14ymedio, Cynthia de la Cantera, July 1, 2020 — The stars have aligned for anyone who sees the electric motorcycle as a great business opportunity. At the end of 2019 there were already about 200,000 of these vehicles in Cuba. The recent boom is fueled by a combination of several factors: an inadequate public transport system, gasoline shortages, the vehicle’s ease of driving and the job opportunities it provides during the pandemic.
“With all the transportation problems we have in this country, where taking a taxi is difficult even if you have the money, it was more feasible for me to buy a motorcycle, despite how expensive they are,” says Camila Alonso, a young woman who invested 1,500 convertible pesos (CUC) she had saved for one of these vehicles. “With a scooter, you don’t have to wait forever at a bus or car stop. Travel times are shorter,” she reasons.
Getting one, by contrast, was more time consuming. She could have afforded to buy a new model, which comes with a guarantee, at a state-owned store. The motorinas, as they are known locally, are made in China under the brand name Minerva and assembled in Santa Clara by the Angel Villareal Bravo Company. According to an article published late last year in Granma, the price for one of these scooters was 999 CUC, seemingly quite reasonable for a brand new product.
“We get a lot of scooters that came with a guarantee but that broke down after a month of operation,” says Brian Arocha, a mechanic at a shop in Havana’s Vedado district who has found a niche market servicing these popular vehicles.
The young man claims the scooters sold by the state are not of great quality but notes that the need for transportation is so great that buyers will resort to anything,” especially if it’s cheaper than buying a car or an internal combustion motorcycle,” he says.
Smugglers, always attentive to market demand, sensed an opportunity and began importing the scooters through Panama’s Colón Free Trade Zone. Cuban customs regulations allow such a vehicle to enter the country for 200 pesos provided it does not exceed 1,000 watts of power and cannot go faster than 50 kilometers per hour.
Brian claims these e-scooters are of better quality than those sold in outlets run by the Cimex and Caribe retail chains: “Those stores don’t have experienced staff assembling the scooters so they make bad [electrical] connections. Over time, this results in false starts, short circuits and mechanical problems.”

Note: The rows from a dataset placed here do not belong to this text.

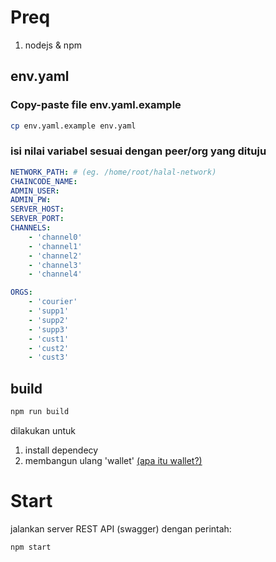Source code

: # Preq
1. nodejs & npm

## env.yaml
### Copy-paste file env.yaml.example
```bash
cp env.yaml.example env.yaml
```
### isi nilai variabel sesuai dengan peer/org yang dituju
```yaml
NETWORK_PATH: # (eg. /home/root/halal-network)
CHAINCODE_NAME:
ADMIN_USER:
ADMIN_PW:
SERVER_HOST:
SERVER_PORT:
CHANNELS:
    - 'channel0'
    - 'channel1'
    - 'channel2'
    - 'channel3'
    - 'channel4'

ORGS:
    - 'courier'
    - 'supp1'
    - 'supp2'
    - 'supp3'
    - 'cust1'
    - 'cust2'
    - 'cust3'
```

## build
```bash
npm run build
```
dilakukan untuk
1. install dependecy
1. membangun ulang 'wallet' [(apa itu wallet?)](https://hyperledger-fabric.readthedocs.io/en/release-2.3/developapps/wallet.html)

# Start
jalankan server REST API (swagger) dengan perintah:
```bash
npm start
```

This, along with the inconvenience of buying the product at a government-authorized store that requires payment with a certain type of card,* convinced Camila to buy a used scooter from a private importer. For three days she poured over online classified ads on Revolico and Porlalivre until she found the scooter that was just right for her: a Raybar, model EA3, in red.
Prices for a high-quality electric scooter are comparable to the Cuban Minervas. A Mishozuki Tiburon, one of the most expensive and popular models, costs between 2,500 and 2,800 CUC new and between 1,900 and 2,000 used. Virtually none of the new imported models goes for less than 2,000 CUC.
Nevertheless, many people view the purchase price as an investment. The pandemic has led to a boom in home deliveries and having a motorcycle can be a big help when it comes to finding a job.
There are classified ads on Revolico by businesses looking for drivers to deliver pizza, prepared food and produce. For Alvin Pino, the owner of a food delivery business, the popularity of motorinas has helped him boost profits. “They’ve really stimulated home delivery. There are more electric scooters now so this service has grown,” he says.
Others see a scooter as a job opportunity and post ads offering to transport “anything that fits in a box or a backpack.” As of yet, that does not seem to include people, whose weight can impact the battery by requiring more frequent charges, notes Camila, who doubts that the vehicles’ engines would allow them to be used as taxis.
The average range of these vehicles is thirty miles, adequate for getting around urban areas. To fully charge a scooter, however, usually requires four to eight hours of electricity, which could cost as much as 130 pesos a month.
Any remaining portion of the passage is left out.